Today, Dell's financial situation has significantly improved since the stock's rise, enabling management to send investors into a new tier of benefits, especially those brave enough to buy during the peak turmoil. By comparing two key metrics relative to a major competitor, Dell investors will begin to note how much potential this stock may carry.
A close competitor, who has received the Warren Buffett quality stamp, can be the perfect pillar to compare Dell against. HP NYSE: HPQ stock has underperformed Dell by 17.6% during the past twelve months. Despite a significant performance gap, the broader markets still suggest another performance gap may be in the cards for Dell.
Enabling another rally may need support from one catalyst; considering that the industry is improving in pricing and supply dynamics, these opinions may become a reality sooner.
Management Hints
Dell management released the news of the dividend payout to be effected during the year. With an annual increment of 12% to $1.48 per common share, investors beat the inflation seen in the United States economy during the year and are set to receive a competitive dividend yield considering today's stock price.
Sporting a near 3% annualized dividend yield, investors have the opportunity to beat the long-term FED inflation targets of 2.0% to 2.5%. A source of dividend income is only the beginning of a stream of good news, as paying these obligations to shareholders requires a level of financial stability that may deliver additional benefits.
Dell analyst ratings point to a consensus net downside scenario, with a $49.81 price target equaling a 2.75% downside from today's prices. However, some analysts suggest a top-side price target of $60.0 per share, allowing for a further 17.8% rally in the stock during the next twelve months.
According to the latest quarterly earnings results, Dell's management repurchased 30 million shares, adding up to $240 million in total calls allocated to this program. By sustaining an attractive dividend payout and buying back shares at this pace, investors can begin to piece the puzzle together and translate what insiders are trying to say about the stock's valuation.
By looking at the FED's tables for each industry's capacity utilization readings, investors can understand the balance between supply and demand. For the computer and electronics industry, a capacity utilization reading of 67.3% represents the lowest reading in more than a year.

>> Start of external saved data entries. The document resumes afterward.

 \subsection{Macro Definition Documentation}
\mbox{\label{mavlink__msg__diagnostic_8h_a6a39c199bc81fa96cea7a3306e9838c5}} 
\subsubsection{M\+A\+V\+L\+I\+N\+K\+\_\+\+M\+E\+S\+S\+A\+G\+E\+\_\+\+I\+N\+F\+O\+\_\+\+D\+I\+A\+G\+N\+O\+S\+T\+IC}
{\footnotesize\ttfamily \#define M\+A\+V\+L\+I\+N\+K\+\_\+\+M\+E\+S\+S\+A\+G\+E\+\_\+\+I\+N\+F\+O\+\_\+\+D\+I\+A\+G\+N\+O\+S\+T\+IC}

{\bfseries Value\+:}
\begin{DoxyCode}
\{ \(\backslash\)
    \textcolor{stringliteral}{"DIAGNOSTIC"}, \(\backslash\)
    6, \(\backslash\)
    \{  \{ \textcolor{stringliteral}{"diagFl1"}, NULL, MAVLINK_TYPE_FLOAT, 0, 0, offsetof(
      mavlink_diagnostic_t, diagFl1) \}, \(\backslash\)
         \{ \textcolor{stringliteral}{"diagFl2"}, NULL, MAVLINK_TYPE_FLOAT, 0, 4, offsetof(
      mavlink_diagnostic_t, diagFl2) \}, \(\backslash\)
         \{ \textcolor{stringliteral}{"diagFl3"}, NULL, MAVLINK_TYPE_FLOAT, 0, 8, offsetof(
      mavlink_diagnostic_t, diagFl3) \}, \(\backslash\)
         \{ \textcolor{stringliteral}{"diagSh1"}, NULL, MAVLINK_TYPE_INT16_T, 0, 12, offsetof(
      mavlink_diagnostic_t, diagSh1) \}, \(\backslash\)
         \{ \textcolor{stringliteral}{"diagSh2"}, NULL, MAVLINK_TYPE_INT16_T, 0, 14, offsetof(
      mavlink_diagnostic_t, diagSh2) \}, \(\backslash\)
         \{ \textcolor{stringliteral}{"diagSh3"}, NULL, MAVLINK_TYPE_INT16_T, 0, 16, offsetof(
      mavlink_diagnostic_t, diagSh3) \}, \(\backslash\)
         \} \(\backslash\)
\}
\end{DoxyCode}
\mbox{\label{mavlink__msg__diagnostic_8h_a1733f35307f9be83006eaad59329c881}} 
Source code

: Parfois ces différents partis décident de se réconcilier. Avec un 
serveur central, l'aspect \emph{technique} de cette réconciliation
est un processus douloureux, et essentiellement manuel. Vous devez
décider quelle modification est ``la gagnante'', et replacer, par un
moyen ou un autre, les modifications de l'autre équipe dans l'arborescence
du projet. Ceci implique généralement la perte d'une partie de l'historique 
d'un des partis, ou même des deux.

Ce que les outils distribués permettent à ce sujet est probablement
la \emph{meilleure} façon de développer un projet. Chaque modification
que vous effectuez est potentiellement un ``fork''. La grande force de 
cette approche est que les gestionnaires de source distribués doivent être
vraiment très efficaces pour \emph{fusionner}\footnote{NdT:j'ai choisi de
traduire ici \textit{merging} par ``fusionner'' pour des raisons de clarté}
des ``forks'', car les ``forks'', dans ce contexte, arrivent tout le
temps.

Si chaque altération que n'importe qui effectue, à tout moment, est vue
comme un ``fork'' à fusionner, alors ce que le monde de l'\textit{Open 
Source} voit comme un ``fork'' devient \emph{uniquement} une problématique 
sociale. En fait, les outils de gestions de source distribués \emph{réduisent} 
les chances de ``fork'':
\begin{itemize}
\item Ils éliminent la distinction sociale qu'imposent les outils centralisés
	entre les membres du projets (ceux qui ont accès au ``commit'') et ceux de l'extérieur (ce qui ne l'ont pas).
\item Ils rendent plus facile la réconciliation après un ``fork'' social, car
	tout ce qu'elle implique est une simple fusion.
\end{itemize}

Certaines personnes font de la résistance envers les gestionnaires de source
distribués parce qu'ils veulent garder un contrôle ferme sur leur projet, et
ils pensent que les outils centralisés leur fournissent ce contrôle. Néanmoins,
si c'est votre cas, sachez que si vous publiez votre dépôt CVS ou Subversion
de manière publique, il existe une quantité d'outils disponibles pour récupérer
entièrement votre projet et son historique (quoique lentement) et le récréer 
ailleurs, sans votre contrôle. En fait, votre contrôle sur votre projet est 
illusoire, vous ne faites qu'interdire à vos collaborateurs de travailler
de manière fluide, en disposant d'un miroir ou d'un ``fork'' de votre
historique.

The easing of this reading is a net win for Dell, as the company's products have fallen on the right side of the equation. A falling utilization ratio stems from increasing supply and/or decreasing demand in the respective industry, considering that Dell's inventory levels fell during 2022 by as much as 16%; the result will be an increase in pricing power once demand returns to its normalized cyclical levels.
Mapping Routes
Dell's capacity utilization, a reading above 85% computed as total assets divided by net revenue, rose well above the industry standard. Investors can imply that this outlier reading originated from the increasing demand for Dell products rather than the overall competition in the industry.
Broader markets may be aware of these underlying trends and the subsequent tailwinds, as they have voted in favor of Dell via its current valuation multiples. They are considering that Dell stock is trading for a 19.3x price-to-earnings multiple relative to HP's lower 11.2x valuation; the final bridge can be built for investors to understand better the 'direction' the stock may take next.

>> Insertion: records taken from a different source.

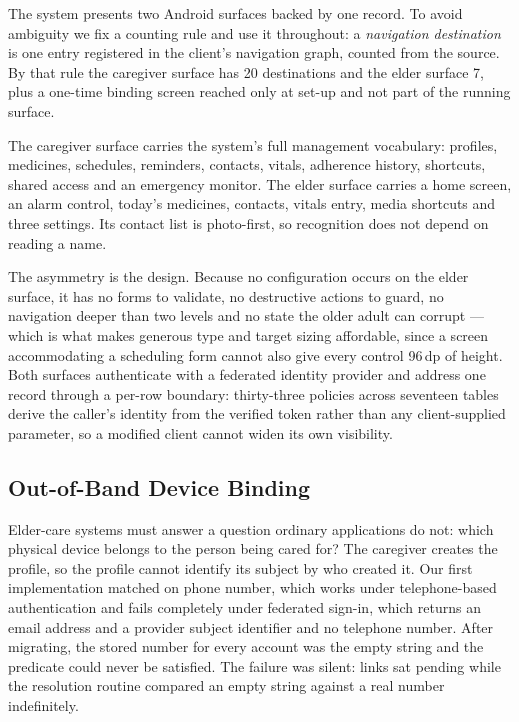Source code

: \documentclass[runningheads,a4paper]{llncs}
\begin{document}
The system presents two Android surfaces backed by one record. To avoid ambiguity we fix a
counting rule and use it throughout: a \emph{navigation destination} is one entry registered
in the client's navigation graph, counted from the source. By that rule the caregiver
surface has 20 destinations and the elder surface 7, plus a one-time binding screen reached
only at set-up and not part of the running surface.

The caregiver surface carries the system's full management vocabulary: profiles,
medicines, schedules, reminders, contacts, vitals, adherence history, shortcuts, shared
access and an emergency monitor. The elder surface carries a home screen, an alarm control, today's
medicines, contacts, vitals entry, media shortcuts and three settings. Its contact list is
photo-first, so recognition does not depend on reading a name.

The asymmetry is the design. Because no configuration occurs on the elder surface, it has
no forms to validate, no destructive actions to guard, no navigation deeper than two levels
and no state the older adult can corrupt --- which is what makes generous type and target
sizing affordable, since a screen accommodating a scheduling form cannot also give every
control 96\,dp of height. Both surfaces authenticate with a federated identity provider and
address one record through a per-row boundary: thirty-three policies across seventeen
tables derive the caller's identity from the verified token rather than any client-supplied
parameter, so a modified client cannot widen its own visibility.

\subsection{Out-of-Band Device Binding}
\label{sec:binding}

Elder-care systems must answer a question ordinary applications do not: which physical
device belongs to the person being cared for? The caregiver creates the profile, so the
profile cannot identify its subject by who created it. Our first implementation matched on
phone number, which works under telephone-based authentication and fails completely under
federated sign-in, which returns an email address and a provider subject identifier and no
telephone number. After migrating, the stored number for every account was the empty string
and the predicate could never be satisfied. The failure was silent: links sat pending while
the resolution routine compared an empty string against a real number indefinitely.
\end{document}
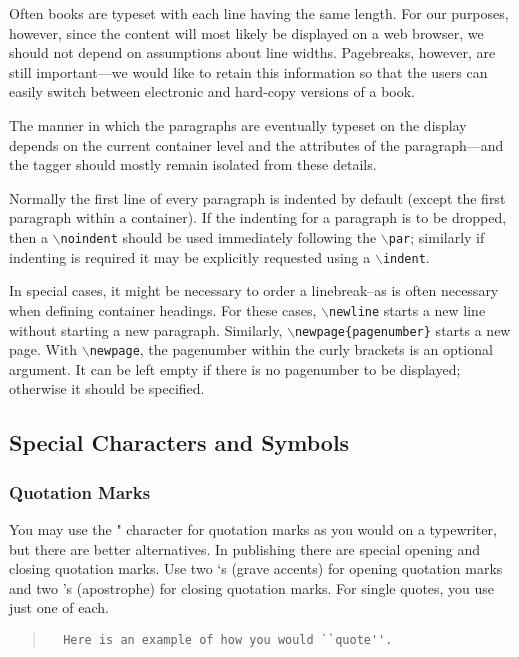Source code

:\documentclass[11pt]{article}
\newcommand{\cmd}[1]{{\tt $\backslash$#1}}
\begin{document}
Often books are typeset with each line having the same length. For our
purposes, however, since the content will most likely be displayed on
a web browser, we should not depend on assumptions about line
widths. Pagebreaks, however, are still important---we would like to
retain this information so that the users can easily switch between
electronic and hard-copy versions of a book.

The manner in which the paragraphs are eventually typeset on the
display depends on the current container level and the attributes of
the paragraph---and the tagger should mostly remain isolated from these
details.

Normally the first line of every paragraph is indented by default
(except the first paragraph within a container). If the indenting for
a paragraph is to be dropped, then a \cmd{noindent} should be used
immediately following the \cmd{par}; similarly if indenting is
required it may be explicitly requested using a \cmd{indent}.

In special cases, it might be necessary to order a linebreak--as is
often necessary when defining container headings. For these cases,
\cmd{newline} starts a new line without starting a new
paragraph. Similarly, \cmd{newpage\{pagenumber\}} starts a new
page. With \cmd{newpage}, the pagenumber within the curly brackets is
an optional argument. It can be left empty if there is no pagenumber
to be displayed; otherwise it should be specified.

\subsection{Special Characters and Symbols}

\subsubsection{Quotation Marks}

You may use the " character for quotation marks as you would on a
typewriter, but there are better alternatives. In publishing there are
special opening and closing quotation marks. Use two `s (grave
accents) for opening quotation marks and two 's (apostrophe) for
closing quotation marks. For single quotes, you use just one of each.

\begin{quote}
\begin{verbatim}
  Here is an example of how you would ``quote''.
\end{verbatim}
\end{quote}
\end{document}
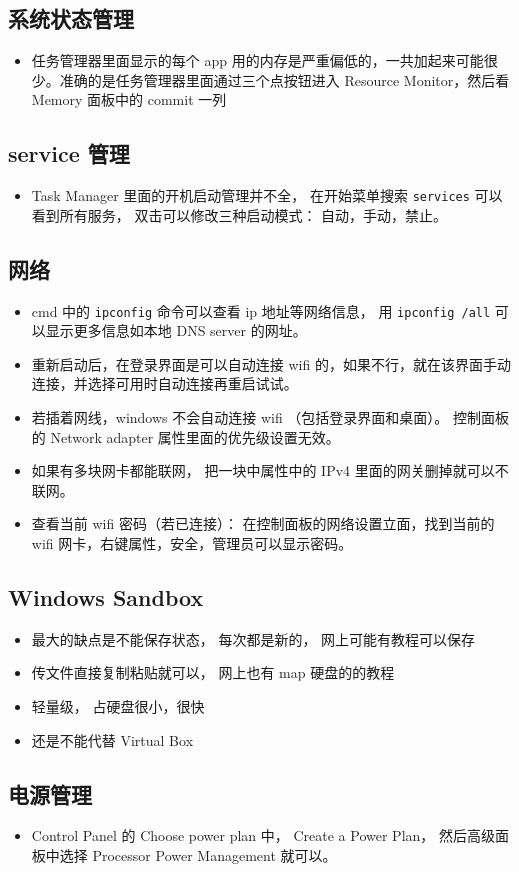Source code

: \subsection{系统状态管理}
\begin{itemize}
\item 任务管理器里面显示的每个 app 用的内存是严重偏低的，一共加起来可能很少。准确的是任务管理器里面通过三个点按钮进入 Resource Monitor，然后看 Memory 面板中的 commit 一列
\end{itemize}

\subsection{service 管理}
\begin{itemize}
\item Task Manager 里面的开机启动管理并不全， 在开始菜单搜索 \verb`services` 可以看到所有服务， 双击可以修改三种启动模式： 自动，手动，禁止。
\end{itemize}

\subsection{网络}
\begin{itemize}
\item cmd 中的 \verb`ipconfig` 命令可以查看 ip 地址等网络信息， 用 \verb`ipconfig /all` 可以显示更多信息如本地 DNS server 的网址。
\item 重新启动后，在登录界面是可以自动连接 wifi 的，如果不行，就在该界面手动连接，并选择可用时自动连接再重启试试。
\item 若插着网线，windows 不会自动连接 wifi （包括登录界面和桌面）。 控制面板的 Network adapter 属性里面的优先级设置无效。
\item 如果有多块网卡都能联网， 把一块中属性中的 IPv4 里面的网关删掉就可以不联网。
\item 查看当前 wifi 密码（若已连接）： 在控制面板的网络设置立面，找到当前的 wifi 网卡，右键属性，安全，管理员可以显示密码。
\end{itemize}

\subsection{Windows Sandbox}
\begin{itemize}
\item 最大的缺点是不能保存状态， 每次都是新的， 网上可能有教程可以保存
\item 传文件直接复制粘贴就可以， 网上也有 map 硬盘的的教程
\item 轻量级， 占硬盘很小，很快
\item 还是不能代替 Virtual Box
\end{itemize}

\subsection{电源管理}
\begin{itemize}
\item Control Panel 的 Choose power plan 中， Create a Power Plan， 然后高级面板中选择 Processor Power Management 就可以。
\end{itemize}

HP would be a more sensible investment, given that it is the cheaper alternative based on these valuation multiples. However, the reality of these multiples can be implied as a broader market 'willingness' to overpay for each dollar of current - and future - earnings in the underlying, which in this case, markets seem to prefer to overpay for Dell's earnings.
With the subsequent quarterly earnings for the company coming up in August of 2023, management comments and other financial results could be the final brick in the price-to-value bridge.